> _Activity_:
Word for word, restate the lines from the start of the data down to the line with "Objective: Design storyboards", both included.

> _Data under study_:
↓

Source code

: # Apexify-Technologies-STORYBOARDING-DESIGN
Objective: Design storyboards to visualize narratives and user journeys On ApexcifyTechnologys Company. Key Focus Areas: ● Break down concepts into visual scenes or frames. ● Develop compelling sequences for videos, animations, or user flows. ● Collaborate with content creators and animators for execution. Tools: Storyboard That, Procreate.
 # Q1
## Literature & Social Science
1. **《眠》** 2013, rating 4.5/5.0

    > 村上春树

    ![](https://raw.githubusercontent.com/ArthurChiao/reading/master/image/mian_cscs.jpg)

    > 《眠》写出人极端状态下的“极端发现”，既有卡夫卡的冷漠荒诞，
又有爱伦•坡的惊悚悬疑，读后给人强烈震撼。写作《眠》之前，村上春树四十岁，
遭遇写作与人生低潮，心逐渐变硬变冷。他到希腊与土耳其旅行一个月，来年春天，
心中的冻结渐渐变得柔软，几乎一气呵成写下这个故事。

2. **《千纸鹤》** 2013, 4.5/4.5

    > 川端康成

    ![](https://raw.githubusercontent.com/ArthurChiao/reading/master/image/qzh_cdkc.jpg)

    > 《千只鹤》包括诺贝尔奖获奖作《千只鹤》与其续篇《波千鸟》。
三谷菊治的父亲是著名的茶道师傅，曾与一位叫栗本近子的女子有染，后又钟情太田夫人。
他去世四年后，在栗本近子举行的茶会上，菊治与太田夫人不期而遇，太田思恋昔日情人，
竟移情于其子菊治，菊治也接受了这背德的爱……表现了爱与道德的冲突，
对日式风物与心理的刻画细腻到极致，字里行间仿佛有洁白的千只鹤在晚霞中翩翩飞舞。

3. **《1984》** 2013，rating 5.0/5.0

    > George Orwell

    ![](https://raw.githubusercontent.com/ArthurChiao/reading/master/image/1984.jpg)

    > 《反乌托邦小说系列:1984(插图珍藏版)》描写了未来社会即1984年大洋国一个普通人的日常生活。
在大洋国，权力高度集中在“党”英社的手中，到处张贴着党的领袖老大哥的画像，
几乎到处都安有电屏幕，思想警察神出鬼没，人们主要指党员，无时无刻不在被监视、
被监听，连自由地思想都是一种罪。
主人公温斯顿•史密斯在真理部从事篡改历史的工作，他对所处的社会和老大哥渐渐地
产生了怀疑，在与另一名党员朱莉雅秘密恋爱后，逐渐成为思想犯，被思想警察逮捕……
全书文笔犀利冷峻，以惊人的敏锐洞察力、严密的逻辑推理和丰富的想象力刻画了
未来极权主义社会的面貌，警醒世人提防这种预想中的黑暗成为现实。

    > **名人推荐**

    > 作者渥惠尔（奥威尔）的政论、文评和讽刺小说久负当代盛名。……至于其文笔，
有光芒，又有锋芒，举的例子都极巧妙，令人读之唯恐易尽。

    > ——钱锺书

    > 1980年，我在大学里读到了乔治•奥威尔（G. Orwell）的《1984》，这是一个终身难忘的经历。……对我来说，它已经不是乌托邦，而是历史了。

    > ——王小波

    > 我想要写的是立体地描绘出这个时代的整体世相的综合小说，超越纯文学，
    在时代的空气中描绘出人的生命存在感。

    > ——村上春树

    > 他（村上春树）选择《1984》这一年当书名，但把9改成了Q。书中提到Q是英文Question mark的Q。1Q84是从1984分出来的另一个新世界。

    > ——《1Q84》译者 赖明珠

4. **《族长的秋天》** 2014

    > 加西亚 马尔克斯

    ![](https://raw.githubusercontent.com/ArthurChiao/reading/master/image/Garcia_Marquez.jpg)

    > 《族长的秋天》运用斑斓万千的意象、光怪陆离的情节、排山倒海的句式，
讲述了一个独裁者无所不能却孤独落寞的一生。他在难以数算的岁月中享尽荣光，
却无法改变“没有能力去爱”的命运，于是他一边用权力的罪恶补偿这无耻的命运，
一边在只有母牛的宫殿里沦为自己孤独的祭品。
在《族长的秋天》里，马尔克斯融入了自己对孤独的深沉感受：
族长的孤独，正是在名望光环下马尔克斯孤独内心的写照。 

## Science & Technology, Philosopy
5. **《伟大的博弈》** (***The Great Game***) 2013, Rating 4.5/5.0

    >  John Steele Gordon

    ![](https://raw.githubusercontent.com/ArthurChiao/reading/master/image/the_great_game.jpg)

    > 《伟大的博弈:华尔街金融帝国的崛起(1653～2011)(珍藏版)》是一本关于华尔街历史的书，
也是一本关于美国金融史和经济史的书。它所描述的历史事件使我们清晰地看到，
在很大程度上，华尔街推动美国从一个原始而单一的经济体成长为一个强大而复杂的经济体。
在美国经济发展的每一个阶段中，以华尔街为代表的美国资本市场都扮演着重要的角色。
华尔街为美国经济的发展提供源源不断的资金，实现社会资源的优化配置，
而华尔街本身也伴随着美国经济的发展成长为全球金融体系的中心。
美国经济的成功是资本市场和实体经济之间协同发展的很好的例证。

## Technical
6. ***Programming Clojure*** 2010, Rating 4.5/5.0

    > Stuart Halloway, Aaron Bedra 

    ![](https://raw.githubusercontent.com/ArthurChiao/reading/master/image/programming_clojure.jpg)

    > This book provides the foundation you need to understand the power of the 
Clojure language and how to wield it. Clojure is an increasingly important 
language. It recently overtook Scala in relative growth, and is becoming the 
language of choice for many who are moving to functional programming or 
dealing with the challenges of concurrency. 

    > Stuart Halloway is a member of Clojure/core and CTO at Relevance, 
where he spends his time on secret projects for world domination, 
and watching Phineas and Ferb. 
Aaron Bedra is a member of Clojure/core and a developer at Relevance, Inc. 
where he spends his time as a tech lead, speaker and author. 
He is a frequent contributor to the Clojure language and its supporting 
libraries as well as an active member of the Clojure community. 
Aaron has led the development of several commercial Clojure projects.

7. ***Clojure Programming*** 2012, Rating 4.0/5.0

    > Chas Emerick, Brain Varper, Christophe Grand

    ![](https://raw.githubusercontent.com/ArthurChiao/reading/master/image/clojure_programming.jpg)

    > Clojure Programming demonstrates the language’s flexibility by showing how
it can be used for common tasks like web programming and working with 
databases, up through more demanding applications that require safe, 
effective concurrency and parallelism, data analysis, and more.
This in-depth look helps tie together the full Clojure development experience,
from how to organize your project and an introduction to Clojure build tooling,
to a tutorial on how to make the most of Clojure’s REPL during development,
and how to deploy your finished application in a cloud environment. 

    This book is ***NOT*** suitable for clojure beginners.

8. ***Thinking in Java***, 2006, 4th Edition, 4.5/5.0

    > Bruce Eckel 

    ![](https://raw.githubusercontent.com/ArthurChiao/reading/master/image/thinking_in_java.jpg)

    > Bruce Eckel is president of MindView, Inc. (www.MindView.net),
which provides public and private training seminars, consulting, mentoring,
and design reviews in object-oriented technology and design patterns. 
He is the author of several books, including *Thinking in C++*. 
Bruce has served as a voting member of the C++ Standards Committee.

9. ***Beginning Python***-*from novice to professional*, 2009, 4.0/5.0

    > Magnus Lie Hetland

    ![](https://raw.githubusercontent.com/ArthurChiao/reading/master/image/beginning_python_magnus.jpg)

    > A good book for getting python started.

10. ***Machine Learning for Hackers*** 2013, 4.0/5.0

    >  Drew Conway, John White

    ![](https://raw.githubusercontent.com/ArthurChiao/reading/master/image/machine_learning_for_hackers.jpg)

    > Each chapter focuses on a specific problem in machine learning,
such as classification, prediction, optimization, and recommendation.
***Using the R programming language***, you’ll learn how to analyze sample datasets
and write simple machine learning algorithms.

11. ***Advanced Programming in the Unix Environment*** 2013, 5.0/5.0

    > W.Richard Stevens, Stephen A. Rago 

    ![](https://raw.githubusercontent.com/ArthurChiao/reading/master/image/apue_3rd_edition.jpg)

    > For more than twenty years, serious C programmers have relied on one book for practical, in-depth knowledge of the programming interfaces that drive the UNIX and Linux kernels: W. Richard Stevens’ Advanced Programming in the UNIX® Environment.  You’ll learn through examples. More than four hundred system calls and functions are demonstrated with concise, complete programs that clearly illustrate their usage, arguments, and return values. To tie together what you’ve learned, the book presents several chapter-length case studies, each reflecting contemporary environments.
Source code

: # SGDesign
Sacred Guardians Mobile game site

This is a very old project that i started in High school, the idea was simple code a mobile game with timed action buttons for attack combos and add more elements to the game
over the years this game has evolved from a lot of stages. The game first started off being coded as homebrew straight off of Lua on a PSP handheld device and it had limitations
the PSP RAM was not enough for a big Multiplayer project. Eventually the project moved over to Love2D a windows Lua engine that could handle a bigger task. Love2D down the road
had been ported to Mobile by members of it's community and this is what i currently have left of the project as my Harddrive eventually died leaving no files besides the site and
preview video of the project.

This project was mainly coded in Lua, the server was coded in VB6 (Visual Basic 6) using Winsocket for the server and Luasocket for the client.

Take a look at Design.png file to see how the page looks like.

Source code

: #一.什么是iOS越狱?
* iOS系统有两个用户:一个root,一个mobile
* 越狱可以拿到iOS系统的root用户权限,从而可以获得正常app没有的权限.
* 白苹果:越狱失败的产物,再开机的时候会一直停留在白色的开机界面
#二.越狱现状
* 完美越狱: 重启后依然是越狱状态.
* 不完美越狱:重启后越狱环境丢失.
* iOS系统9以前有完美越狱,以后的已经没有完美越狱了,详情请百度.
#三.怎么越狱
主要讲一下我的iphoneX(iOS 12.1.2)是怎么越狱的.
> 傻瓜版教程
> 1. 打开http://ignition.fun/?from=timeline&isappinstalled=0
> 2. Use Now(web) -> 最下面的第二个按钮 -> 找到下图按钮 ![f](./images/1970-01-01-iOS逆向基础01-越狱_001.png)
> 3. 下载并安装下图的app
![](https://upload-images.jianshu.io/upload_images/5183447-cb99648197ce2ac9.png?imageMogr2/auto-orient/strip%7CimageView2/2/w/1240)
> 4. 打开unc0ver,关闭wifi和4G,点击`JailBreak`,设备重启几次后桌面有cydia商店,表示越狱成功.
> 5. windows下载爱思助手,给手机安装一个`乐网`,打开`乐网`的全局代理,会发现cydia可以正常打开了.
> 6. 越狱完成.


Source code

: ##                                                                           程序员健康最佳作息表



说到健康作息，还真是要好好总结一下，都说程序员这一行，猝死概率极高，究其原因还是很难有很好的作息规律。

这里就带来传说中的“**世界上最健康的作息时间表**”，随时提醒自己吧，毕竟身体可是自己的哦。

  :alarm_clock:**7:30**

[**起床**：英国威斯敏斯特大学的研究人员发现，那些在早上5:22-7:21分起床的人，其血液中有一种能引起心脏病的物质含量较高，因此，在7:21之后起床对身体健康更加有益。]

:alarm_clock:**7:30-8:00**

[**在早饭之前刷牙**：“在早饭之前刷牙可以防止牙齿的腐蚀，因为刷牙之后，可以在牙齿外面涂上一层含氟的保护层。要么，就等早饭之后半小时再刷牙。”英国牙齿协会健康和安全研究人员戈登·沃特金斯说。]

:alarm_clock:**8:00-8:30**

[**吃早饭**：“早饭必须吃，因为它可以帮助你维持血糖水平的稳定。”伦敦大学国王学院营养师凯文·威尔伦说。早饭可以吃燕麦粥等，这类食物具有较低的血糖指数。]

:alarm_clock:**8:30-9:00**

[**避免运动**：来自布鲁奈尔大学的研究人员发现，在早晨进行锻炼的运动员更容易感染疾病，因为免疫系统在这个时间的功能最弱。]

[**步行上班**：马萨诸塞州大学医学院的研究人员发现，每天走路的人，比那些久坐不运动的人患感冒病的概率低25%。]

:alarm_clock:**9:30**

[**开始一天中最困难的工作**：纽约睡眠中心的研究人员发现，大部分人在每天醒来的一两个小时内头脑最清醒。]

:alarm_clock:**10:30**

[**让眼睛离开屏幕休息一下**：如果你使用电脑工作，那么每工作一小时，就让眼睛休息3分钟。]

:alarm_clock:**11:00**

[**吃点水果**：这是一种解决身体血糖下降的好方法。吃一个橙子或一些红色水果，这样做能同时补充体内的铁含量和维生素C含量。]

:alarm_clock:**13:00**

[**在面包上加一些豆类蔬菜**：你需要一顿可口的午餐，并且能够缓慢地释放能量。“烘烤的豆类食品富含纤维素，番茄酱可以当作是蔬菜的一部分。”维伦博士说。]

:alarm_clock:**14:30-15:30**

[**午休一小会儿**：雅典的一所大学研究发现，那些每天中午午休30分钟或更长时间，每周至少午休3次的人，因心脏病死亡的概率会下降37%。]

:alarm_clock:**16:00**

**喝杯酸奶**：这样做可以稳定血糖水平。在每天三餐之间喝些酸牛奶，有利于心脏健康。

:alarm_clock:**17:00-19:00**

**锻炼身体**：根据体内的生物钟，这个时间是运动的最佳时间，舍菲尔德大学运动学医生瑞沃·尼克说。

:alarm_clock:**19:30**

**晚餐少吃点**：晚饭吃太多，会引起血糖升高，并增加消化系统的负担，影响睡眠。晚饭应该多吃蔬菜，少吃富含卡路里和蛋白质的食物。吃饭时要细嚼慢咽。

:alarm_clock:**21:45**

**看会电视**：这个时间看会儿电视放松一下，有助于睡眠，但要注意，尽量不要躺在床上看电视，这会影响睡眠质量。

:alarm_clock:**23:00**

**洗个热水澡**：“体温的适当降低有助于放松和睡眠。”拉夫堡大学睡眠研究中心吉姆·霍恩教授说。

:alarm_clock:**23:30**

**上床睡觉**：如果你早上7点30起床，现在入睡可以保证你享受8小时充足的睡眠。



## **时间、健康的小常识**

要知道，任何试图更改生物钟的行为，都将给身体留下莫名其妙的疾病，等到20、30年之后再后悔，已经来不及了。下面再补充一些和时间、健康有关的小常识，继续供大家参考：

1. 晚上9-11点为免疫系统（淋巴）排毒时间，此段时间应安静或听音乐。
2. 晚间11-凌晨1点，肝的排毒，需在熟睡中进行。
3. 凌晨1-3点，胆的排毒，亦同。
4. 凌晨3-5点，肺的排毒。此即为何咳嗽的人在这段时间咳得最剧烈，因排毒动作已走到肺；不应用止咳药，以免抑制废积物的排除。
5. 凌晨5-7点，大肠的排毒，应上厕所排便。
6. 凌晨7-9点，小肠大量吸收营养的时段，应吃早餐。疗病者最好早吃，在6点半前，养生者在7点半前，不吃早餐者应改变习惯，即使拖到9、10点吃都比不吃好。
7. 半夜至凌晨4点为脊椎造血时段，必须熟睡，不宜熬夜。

↑

> _Exercise result_:
Source code

: # Apexify-Technologies-STORYBOARDING-DESIGN
Objective: Design storyboards to visualize narratives and user journeys On ApexcifyTechnologys Company. Key Focus Areas: ● Break down concepts into visual scenes or frames. ● Develop compelling sequences for videos, animations, or user flows. ● Collaborate with content creators and animators for execution. Tools: Storyboard That, Procreate.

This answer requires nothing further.